On 7 November, Newsweek published “’ISIS Sees Turkey as Its Ally’: Former Islamic State Member Reveals Turkish Army Cooperation.” The piece is based on testimonies by a former ISIS communications technician who goes by the pseudonym Sherko Omer. Omer traveled to Syria to fight against the bloody Assad regime — a regime with brutal state terrorist campaigns of mass bombing, torture, starvation, and rape of civilians, including children — yet soon “found himself caught up in a horrifying sectarian war, unable to escape.” He never planned on joining ISIS; he was not a Salafi extremist.

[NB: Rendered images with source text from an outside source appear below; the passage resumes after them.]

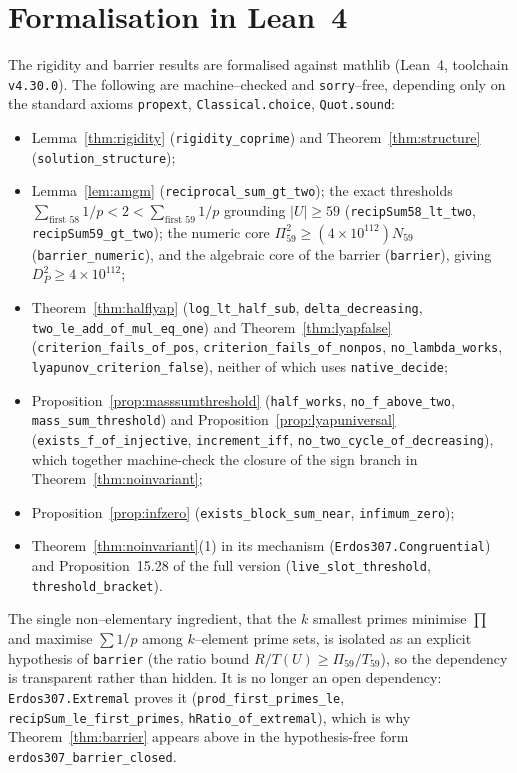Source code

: \documentclass[11pt]{article}
\theoremstyle{definition}
\begin{document}
\section{Formalisation in Lean~4}\label{sec:lean}

The rigidity and barrier results are formalised against mathlib (Lean~4, toolchain
\texttt{v4.30.0}). The following are machine--checked and \texttt{sorry}--free, depending only on the
standard axioms \texttt{propext}, \texttt{Classical.choice}, \texttt{Quot.sound}:
\begin{itemize}[leftmargin=1.4em]
\item Lemma~\ref{thm:rigidity} (\texttt{rigidity\_coprime}) and Theorem~\ref{thm:structure}
(\texttt{solution\_structure});
\item Lemma~\ref{lem:amgm} (\texttt{reciprocal\_sum\_gt\_two}); the exact thresholds
$\sum_{\text{first }58}1/p<2<\sum_{\text{first }59}1/p$ grounding $|U|\ge59$
(\texttt{recipSum58\_lt\_two}, \texttt{recipSum59\_gt\_two}); the numeric core
$\Pi_{59}^2\ge(4\times10^{112})N_{59}$ (\texttt{barrier\_numeric}), and the algebraic core of the
barrier (\texttt{barrier}), giving $D_P^2\ge4\times10^{112}$;
\item Theorem~\ref{thm:halflyap} (\texttt{log\_lt\_half\_sub}, \texttt{delta\_decreasing},
\texttt{two\_le\_add\_of\_mul\_eq\_one}) and Theorem~\ref{thm:lyapfalse}
(\texttt{criterion\_fails\_of\_pos}, \texttt{criterion\_fails\_of\_nonpos},
\texttt{no\_lambda\_works}, \texttt{lyapunov\_criterion\_false}), neither of which uses
\texttt{native\_decide};
\item Proposition~\ref{prop:masssumthreshold} (\texttt{half\_works}, \texttt{no\_f\_above\_two},
\texttt{mass\_sum\_threshold}) and Proposition~\ref{prop:lyapuniversal}
(\texttt{exists\_f\_of\_injective}, \texttt{increment\_iff},
\texttt{no\_two\_cycle\_of\_decreasing}), which together machine-check the closure of the sign
branch in Theorem~\ref{thm:noinvariant};
\item Proposition~\ref{prop:infzero} (\texttt{exists\_block\_sum\_near}, \texttt{infimum\_zero});
\item Theorem~\ref{thm:noinvariant}(1) in its mechanism (\texttt{Erdos307.Congruential}) and
Proposition~15.28 of the full version (\texttt{live\_slot\_threshold}, \texttt{threshold\_bracket}).
\end{itemize}
The single non--elementary ingredient, that the $k$ smallest primes minimise $\prod$ and maximise
$\sum1/p$ among $k$--element prime sets, is isolated as an explicit hypothesis of \texttt{barrier}
(the ratio bound $R/T(U)\ge\Pi_{59}/T_{59}$), so the dependency is transparent rather than hidden.
It is no longer an open dependency: \texttt{Erdos307.Extremal} proves it
(\texttt{prod\_first\_primes\_le}, \texttt{recipSum\_le\_first\_primes},
\texttt{hRatio\_of\_extremal}), which is why Theorem~\ref{thm:barrier} appears above in the
hypothesis-free form \texttt{erdos307\_barrier\_closed}.
\end{document}
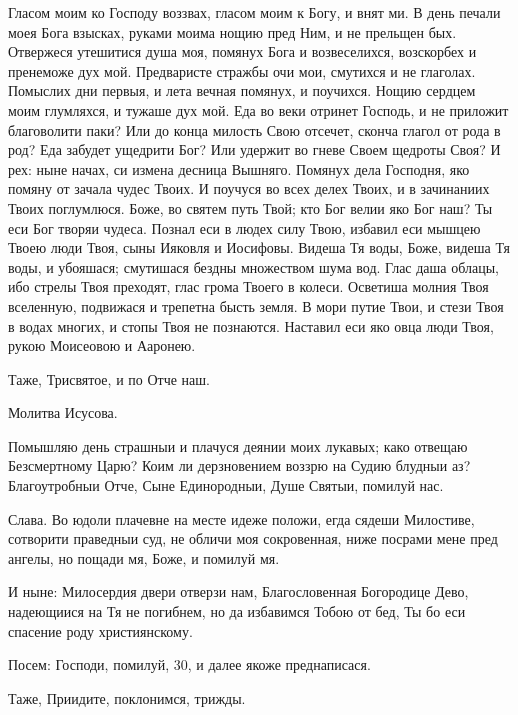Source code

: Гласом моим ко Господу воззвах, гласом моим к Богу, и внят ми. В день печали моея Бога взысках, руками моима нощию пред Ним, и не прельщен бых. Отвержеся утешитися душа моя, помянух Бога и возвеселихся, возскорбех и пренеможе дух мой. Предваристе стражбы очи мои, смутихся и не глаголах. Помыслих дни первыя, и лета вечная помянух, и поучихся. Нощию сердцем моим глумляхся, и тужаше дух мой. Еда во веки отринет Господь, и не приложит благоволити паки? Или до конца милость Свою отсечет, сконча глагол от рода в род? Еда забудет ущедрити Бог? Или удержит во гневе Своем щедроты Своя? И рех: ныне начах, си измена десница Вышняго. Помянух дела Господня, яко помяну от зачала чудес Твоих. И поучуся во всех делех Твоих, и в зачинаниих Твоих поглумлюся. Боже, во святем путь Твой; кто Бог велии яко Бог наш? Ты еси Бог творяи чудеса. Познал еси в людех силу Твою, избавил еси мышцею Твоею люди Твоя, сыны Ияковля и Иосифовы. Видеша Тя воды, Боже, видеша Тя воды, и убояшася; смутишася бездны множеством шума вод. Глас даша облацы, ибо стрелы Твоя преходят, глас грома Твоего в колеси. Осветиша молния Твоя вселенную, подвижася и трепетна бысть земля. В мори путие Твои, и стези Твоя в водах многих, и стопы Твоя не познаются. Наставил еси яко овца люди Твоя, рукою Моисеовою и Ааронею.

Таже, Трисвятое, и по Отче наш.

Молитва Исусова.




Помышляю день страшныи и плачуся деянии моих лукавых; како отвещаю Безсмертному Царю? Коим ли дерзновением воззрю на Судию блудныи аз? Благоутробныи Отче, Сыне Единородныи, Душе Святыи, помилуй нас.

Слава. Во юдоли плачевне на месте идеже положи, егда сядеши Милостиве, сотворити праведныи суд, не обличи моя сокровенная, ниже посрами мене пред ангелы, но пощади мя, Боже, и помилуй мя.

И ныне: Милосердия двери отверзи нам, Благословенная Богородице Дево, надеющиися на Тя  не  погибнем, но да избавимся Тобою от бед, Ты бо еси спасение роду християнскому.

Посем: Господи, помилуй, 30, и далее якоже преднаписася.

Таже, Приидите, поклонимся, трижды.




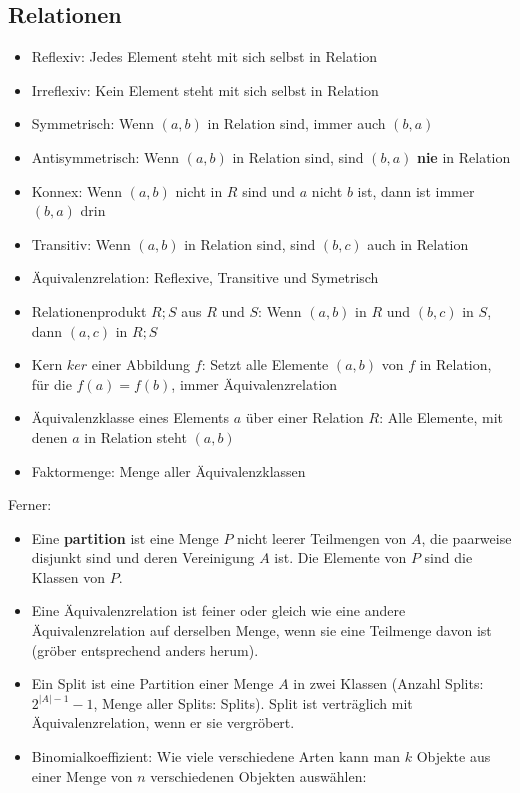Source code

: \documentclass[12pt,landscape]{article}
\begin{document}
\begin{multicols}{3}
\subsection{Relationen}
\begin{itemize}
\item Reflexiv: Jedes Element steht mit sich selbst in Relation
\item Irreflexiv: Kein Element steht mit sich selbst in Relation
\item Symmetrisch: Wenn $(a, b)$ in Relation sind, immer auch $(b, a)$
\item Antisymmetrisch: Wenn $(a, b)$ in Relation sind, sind $(b, a)$ \textbf{nie} in Relation
\item Konnex: Wenn $(a, b)$ nicht in $R$ sind und $a$ nicht $b$ ist, dann ist immer $(b, a)$ drin
\item Transitiv: Wenn $(a, b)$ in Relation sind, sind $(b, c)$ auch in Relation
\item Äquivalenzrelation: Reflexive, Transitive und Symetrisch
\item Relationenprodukt $R;S$ aus $R$ und $S$: Wenn $(a, b)$ in $R$ und $(b, c)$ in $S$, dann $(a, c)$ in $R;S$
\item Kern $ker$ einer Abbildung $f$: Setzt alle Elemente $(a, b)$ von $f$ in Relation, für die $f(a) = f(b)$, immer Äquivalenzrelation
\item Äquivalenzklasse eines Elements $a$ über einer Relation $R$: Alle Elemente, mit denen $a$ in Relation steht $(a, b)$
\item Faktormenge: Menge aller Äquivalenzklassen
\end{itemize}
Ferner:
\begin{itemize}
\item Eine \textbf{partition} ist eine Menge $P$ nicht leerer Teilmengen von $A$, die paarweise disjunkt sind und deren Vereinigung $A$ ist. Die Elemente von $P$ sind die Klassen von $P$.
\item Eine Äquivalenzrelation ist feiner oder gleich wie eine andere Äquivalenzrelation auf derselben Menge, wenn sie eine Teilmenge davon ist (gröber entsprechend anders herum).
\item Ein Split ist eine Partition einer Menge $A$ in zwei Klassen (Anzahl Splits: $2^{|A|-1} - 1$, Menge aller Splits: Splits). Split ist verträglich mit Äquivalenzrelation, wenn er sie vergröbert.
\item Binomialkoeffizient: Wie viele verschiedene Arten kann man $k$ Objekte aus einer Menge von $n$ verschiedenen Objekten auswählen:

\end{itemize}
\end{multicols}
\end{document}
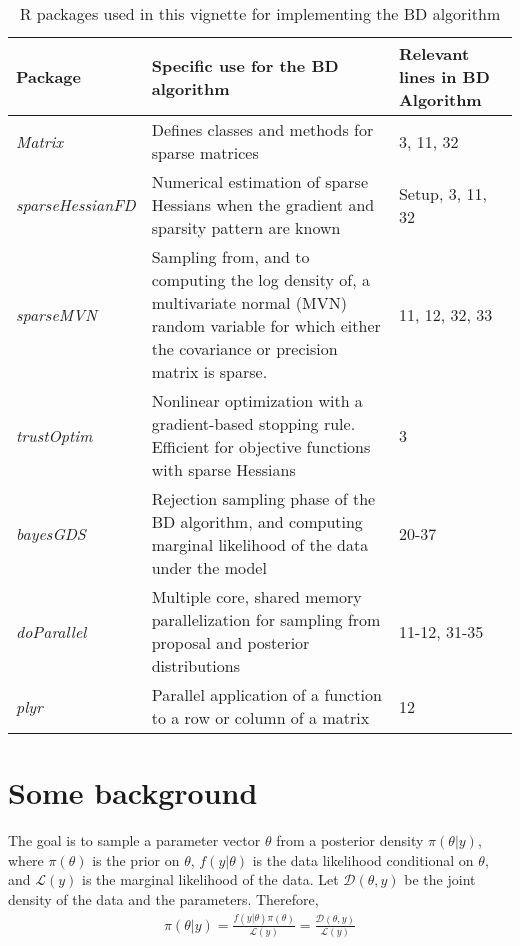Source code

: \documentclass[10pt]{article}\usepackage[]{graphicx}\usepackage[]{color}
\newcommand{\pkg}[1]{\emph{#1}}
\newcommand{\proglang}[1]{\textsf{#1}}
\begin{document}
\begin{table}[htb]
  \centering
  \begin{tabular}{p{1in} p{3.3in} p{1.1in}}
    Package&Specific use for the BD algorithm&Relevant lines in
                                               BD Algorithm\\
\hline
    \pkg{Matrix}&Defines classes and methods for sparse matrices&3, 11, 32\\
    \hline
    \pkg{sparseHessianFD}&Numerical estimation of sparse Hessians when
                     the gradient and sparsity pattern are known&Setup, 3, 11, 32\\
    \hline
    \pkg{sparseMVN}&Sampling from, and to computing the
               log density of, a multivariate normal (MVN) random
               variable for which either the covariance or precision
               matrix is sparse. &11, 12, 32, 33\\
    \hline
    \pkg{trustOptim}&Nonlinear optimization with a gradient-based
                      stopping rule.  Efficient for objective functions with sparse Hessians&3\\
    \hline
    \pkg{bayesGDS}&Rejection sampling phase of the BD algorithm, and
                    computing marginal likelihood of the data under
                    the model&20-37\\
    \hline
    \pkg{doParallel}&Multiple core, shared memory parallelization for
                      sampling from proposal and posterior
                      distributions&11-12, 31-35\\
    \hline
    \pkg{plyr}&Parallel application of a function to a row or column of a matrix&12\\
    \hline
  \end{tabular}
  \caption{\proglang{R} packages used in this vignette for
    implementing the BD algorithm}
  \label{tab:packages}
\end{table}



\section{Some background}

The goal is to sample a
parameter vector $\theta$ from a posterior density $\pi(\theta|y)$,
where $\pi(\theta)$ is the prior on $\theta$, $f(y|\theta)$ is the data
likelihood conditional on $\theta$, and $\mathcal{L}(y)$ is the marginal
likelihood of the data.  Let $\mathcal{D}(\theta,y)$ be the joint
density of the data and the parameters. Therefore,
\begin{align}
\pi(\theta|y)=\frac{f(y|\theta)\pi(\theta)}{\mathcal{L}(y)}=\frac{\mathcal{D}(\theta,y)}{\mathcal{L}(y)}
\end{align}
\end{document}
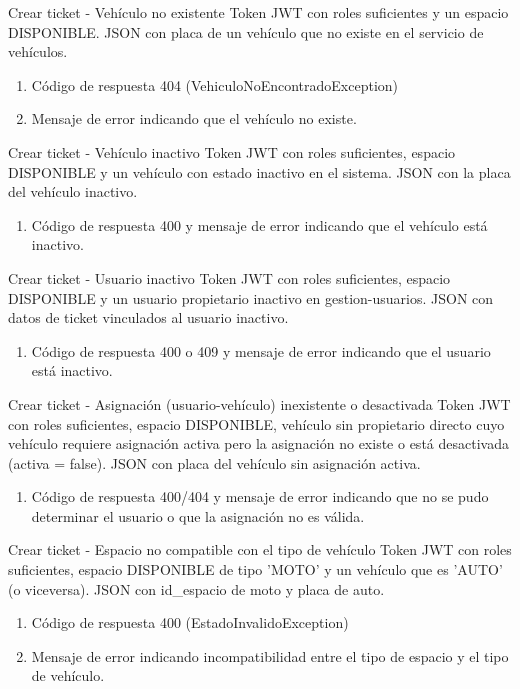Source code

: {Crear ticket - Vehículo no existente}
{Token JWT con roles suficientes y un espacio DISPONIBLE.}
{JSON con placa de un vehículo que no existe en el servicio de vehículos.}
{\begin{enumerate} [leftmargin=*, nosep]
    \item Código de respuesta 404 (VehiculoNoEncontradoException)
    \item Mensaje de error indicando que el vehículo no existe.
\end{enumerate}}

{Crear ticket - Vehículo inactivo}
{Token JWT con roles suficientes, espacio DISPONIBLE y un vehículo con estado inactivo en el sistema.}
{JSON con la placa del vehículo inactivo.}
{\begin{enumerate} [leftmargin=*, nosep]
    \item Código de respuesta 400 y mensaje de error indicando que el vehículo está inactivo.
\end{enumerate}}

{Crear ticket - Usuario inactivo}
{Token JWT con roles suficientes, espacio DISPONIBLE y un usuario propietario inactivo en gestion-usuarios.}
{JSON con datos de ticket vinculados al usuario inactivo.}
{\begin{enumerate} [leftmargin=*, nosep]
    \item Código de respuesta 400 o 409 y mensaje de error indicando que el usuario está inactivo.
\end{enumerate}}

{Crear ticket - Asignación (usuario-vehículo) inexistente o desactivada}
{Token JWT con roles suficientes, espacio DISPONIBLE, vehículo sin propietario directo cuyo vehículo requiere asignación activa pero la asignación no existe o está desactivada (activa = false).}
{JSON con placa del vehículo sin asignación activa.}
{\begin{enumerate} [leftmargin=*, nosep]
    \item Código de respuesta 400/404 y mensaje de error indicando que no se pudo determinar el usuario o que la asignación no es válida.
\end{enumerate}}

{Crear ticket - Espacio no compatible con el tipo de vehículo}
{Token JWT con roles suficientes, espacio DISPONIBLE de tipo 'MOTO' y un vehículo que es 'AUTO' (o viceversa).}
{JSON con id\_espacio de moto y placa de auto.}
{\begin{enumerate} [leftmargin=*, nosep]
    \item Código de respuesta 400 (EstadoInvalidoException)
    \item Mensaje de error indicando incompatibilidad entre el tipo de espacio y el tipo de vehículo.
\end{enumerate}}

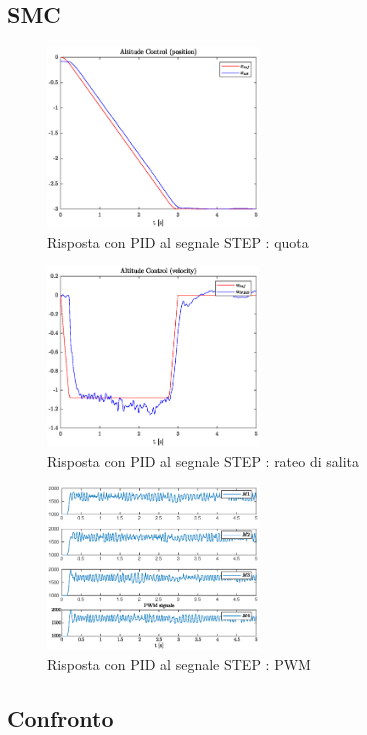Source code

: \clearpage
\subsection{SMC}

\begin{figure}
	\centering
	\includegraphics[width=0.5\textwidth]{Simulazioni/Figure/STEPaltitudecontrolposSMC}
	\caption{Risposta con PID al segnale STEP : quota}
\end{figure}

\begin{figure}
	\centering
	\includegraphics[width=0.5\textwidth]{Simulazioni/Figure/STEPaltitudecontrolvelSMC}
	\caption{Risposta con PID al segnale STEP : rateo di salita}
\end{figure}

\begin{figure}
	\centering
	\includegraphics[width=0.5\textwidth]{Simulazioni/Figure/STEPpwmSMC}
	\caption{Risposta con PID al segnale STEP : PWM}
\end{figure}

\clearpage
\subsection{Confronto}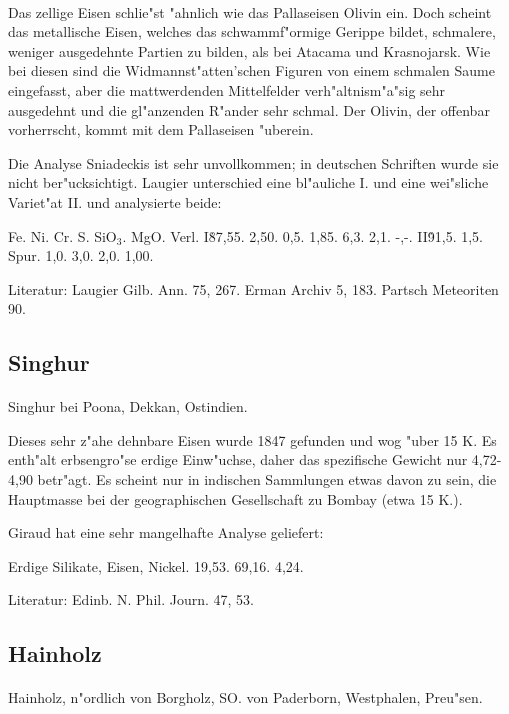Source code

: \documentclass[a4paper, 11pt, oneside]{article}
\begin{document}
\paragraph{}
Das zellige Eisen schlie"st "ahnlich wie das Pallaseisen Olivin ein. Doch scheint das metallische Eisen, welches das schwammf"ormige Gerippe bildet, schmalere, weniger ausgedehnte Partien zu bilden, als bei Atacama und Krasnojarsk. Wie bei diesen sind die Widmannst"atten'schen Figuren von einem schmalen Saume eingefasst, aber die mattwerdenden Mittelfelder verh"altnism"a"sig sehr ausgedehnt und die gl"anzenden R"ander sehr schmal. Der Olivin, der offenbar vorherrscht, kommt mit dem Pallaseisen "uberein.

Die Analyse Sniadeckis ist sehr unvollkommen; in deutschen Schriften wurde sie nicht ber"ucksichtigt. Laugier unterschied eine bl"auliche I. und eine wei"sliche Variet"at II. und analysierte beide:

Fe. Ni. Cr. S. SiO$_{3}$. MgO. Verl.  
I\. 87,55. 2,50. 0,5. 1,85. 6,3. 2,1. -,-.  
II\. 91,5. 1,5. Spur. 1,0. 3,0. 2,0. 1,00.

Literatur: Laugier Gilb. Ann. 75, 267. Erman Archiv 5, 183. Partsch Meteoriten 90.

\subsection{Singhur}
\normalsize
\paragraph{}
Singhur bei Poona, Dekkan, Ostindien.

Dieses sehr z"ahe dehnbare Eisen wurde 1847 gefunden und wog "uber 15 K. Es enth"alt erbsengro"se erdige Einw"uchse, daher das spezifische Gewicht nur 4,72-4,90 betr"agt. Es scheint nur in indischen Sammlungen etwas davon zu sein, die Hauptmasse bei der geographischen Gesellschaft zu Bombay (etwa 15 K.).

Giraud hat eine sehr mangelhafte Analyse geliefert:

Erdige Silikate, Eisen, Nickel.  
19,53. 69,16. 4,24.

Literatur: Edinb. N. Phil. Journ. 47, 53.

\subsection{Hainholz}
\normalsize
\paragraph{}
Hainholz, n"ordlich von Borgholz, SO. von Paderborn, Westphalen, Preu"sen.
\end{document}
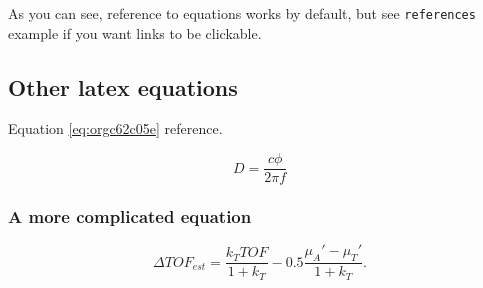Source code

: As you can see, reference to equations works by default, but see \texttt{references}
example if you want links to be clickable.

\subsection{Other latex equations}
\label{sec:org18c1893}
Equation \ref{eq:orgc62c05e} reference.

\begin{equation}
\label{eq:orgc62c05e}
D = \frac{c\phi}{2\pi f}
\end{equation}

\subsubsection{A more complicated equation}
\label{sec:org098844f}

\begin{equation}
\Delta TOF_{est} = \frac{k_T TOF}{1+k_T } - 0.5 \frac{\mu_A' - \mu_T'}{1+k_T}.
\end{equation}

Omer was trapped in a terrifying snare — a sectarian, international proxy war — and feared for his life, knowing full well that Daesh murders defectors.

Omer managed to escape by surrendering to Kurdish forces (ISIS extremists would not have spared his life after such a surrender), and subsequently detailed to Newsweek what he saw in his time working for the fascist group.

He notes that Turkey allowed trucks from the Daesh stronghold in Raqqa to cross the “border, through Turkey and then back across the border to attack Syrian Kurds in the city of Serekaniye in northern Syria in February.” He later adds that, not only did they travel “through Turkey in a convoy of trucks,” they even stayed “at safehouses along the way.”

As a communication technician, Omer recalls “connect[ing] ISIS field captains and commanders from Syria with people in Turkey on innumerable occasions,” reporting that he “rarely heard them speak in Arabic, and that was only when they talked to their own recruiters, otherwise, they mostly spoke in Turkish because the people they talked to were Turkish officials.”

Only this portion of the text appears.